-- Task data --
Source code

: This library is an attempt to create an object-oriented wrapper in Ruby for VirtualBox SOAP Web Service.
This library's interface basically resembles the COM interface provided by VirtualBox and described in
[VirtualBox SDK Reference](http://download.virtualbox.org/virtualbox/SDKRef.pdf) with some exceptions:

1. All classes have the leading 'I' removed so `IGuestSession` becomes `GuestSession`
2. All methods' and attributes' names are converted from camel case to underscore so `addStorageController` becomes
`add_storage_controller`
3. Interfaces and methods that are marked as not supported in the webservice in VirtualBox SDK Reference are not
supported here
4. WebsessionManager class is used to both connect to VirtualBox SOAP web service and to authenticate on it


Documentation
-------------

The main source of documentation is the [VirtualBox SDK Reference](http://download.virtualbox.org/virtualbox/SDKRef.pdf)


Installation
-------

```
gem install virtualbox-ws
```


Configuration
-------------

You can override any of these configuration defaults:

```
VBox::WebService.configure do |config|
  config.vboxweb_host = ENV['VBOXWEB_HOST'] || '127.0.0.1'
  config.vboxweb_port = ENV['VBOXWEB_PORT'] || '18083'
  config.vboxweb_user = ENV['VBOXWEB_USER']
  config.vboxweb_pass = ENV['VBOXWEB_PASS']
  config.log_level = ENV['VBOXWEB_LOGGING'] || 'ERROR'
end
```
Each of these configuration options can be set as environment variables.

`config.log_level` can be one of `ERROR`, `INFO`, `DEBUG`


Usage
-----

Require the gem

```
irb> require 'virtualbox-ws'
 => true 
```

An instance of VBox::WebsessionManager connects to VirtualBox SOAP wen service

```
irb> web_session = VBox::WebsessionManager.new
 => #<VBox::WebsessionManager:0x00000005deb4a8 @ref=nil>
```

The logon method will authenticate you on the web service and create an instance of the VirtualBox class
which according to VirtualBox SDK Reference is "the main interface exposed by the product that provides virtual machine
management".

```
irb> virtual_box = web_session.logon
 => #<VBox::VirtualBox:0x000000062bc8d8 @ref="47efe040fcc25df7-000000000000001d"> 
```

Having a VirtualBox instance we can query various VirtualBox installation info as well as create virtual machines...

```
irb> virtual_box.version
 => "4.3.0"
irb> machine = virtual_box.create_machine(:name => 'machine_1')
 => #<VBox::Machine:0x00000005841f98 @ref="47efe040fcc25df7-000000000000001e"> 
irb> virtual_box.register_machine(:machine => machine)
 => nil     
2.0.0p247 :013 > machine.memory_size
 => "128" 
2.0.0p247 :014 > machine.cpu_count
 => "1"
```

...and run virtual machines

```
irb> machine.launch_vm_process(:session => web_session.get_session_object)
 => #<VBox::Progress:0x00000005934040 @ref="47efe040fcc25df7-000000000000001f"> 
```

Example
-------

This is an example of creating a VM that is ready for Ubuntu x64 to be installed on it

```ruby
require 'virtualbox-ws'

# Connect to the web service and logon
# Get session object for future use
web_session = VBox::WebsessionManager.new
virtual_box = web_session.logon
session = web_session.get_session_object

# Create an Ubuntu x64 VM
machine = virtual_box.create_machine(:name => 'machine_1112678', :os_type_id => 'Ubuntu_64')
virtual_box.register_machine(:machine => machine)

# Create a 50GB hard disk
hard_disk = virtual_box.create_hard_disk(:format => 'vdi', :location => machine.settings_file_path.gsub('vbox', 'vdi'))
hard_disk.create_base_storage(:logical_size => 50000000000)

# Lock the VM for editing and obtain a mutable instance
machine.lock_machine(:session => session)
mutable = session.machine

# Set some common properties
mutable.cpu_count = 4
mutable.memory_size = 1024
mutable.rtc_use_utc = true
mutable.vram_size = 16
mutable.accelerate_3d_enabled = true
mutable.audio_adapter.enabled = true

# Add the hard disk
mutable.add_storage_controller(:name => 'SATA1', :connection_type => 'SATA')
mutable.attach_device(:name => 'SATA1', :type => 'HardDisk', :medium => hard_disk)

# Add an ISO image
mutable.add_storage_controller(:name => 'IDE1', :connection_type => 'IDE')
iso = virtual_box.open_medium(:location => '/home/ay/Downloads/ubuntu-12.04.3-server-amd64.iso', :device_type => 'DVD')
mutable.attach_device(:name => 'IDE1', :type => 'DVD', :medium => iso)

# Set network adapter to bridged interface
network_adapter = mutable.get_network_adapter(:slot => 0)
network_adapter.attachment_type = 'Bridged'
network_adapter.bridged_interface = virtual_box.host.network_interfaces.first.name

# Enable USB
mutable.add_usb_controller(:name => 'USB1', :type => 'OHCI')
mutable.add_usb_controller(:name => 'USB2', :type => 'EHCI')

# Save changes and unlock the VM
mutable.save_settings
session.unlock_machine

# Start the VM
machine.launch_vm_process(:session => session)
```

-- Brief --
Each line from the top of the records through the one with "1. All classes" should be returned exactly. Leave out everything else.

-- Solved exercise --
Source code

: This library is an attempt to create an object-oriented wrapper in Ruby for VirtualBox SOAP Web Service.
This library's interface basically resembles the COM interface provided by VirtualBox and described in
[VirtualBox SDK Reference](http://download.virtualbox.org/virtualbox/SDKRef.pdf) with some exceptions:

1. All classes have the leading 'I' removed so `IGuestSession` becomes `GuestSession`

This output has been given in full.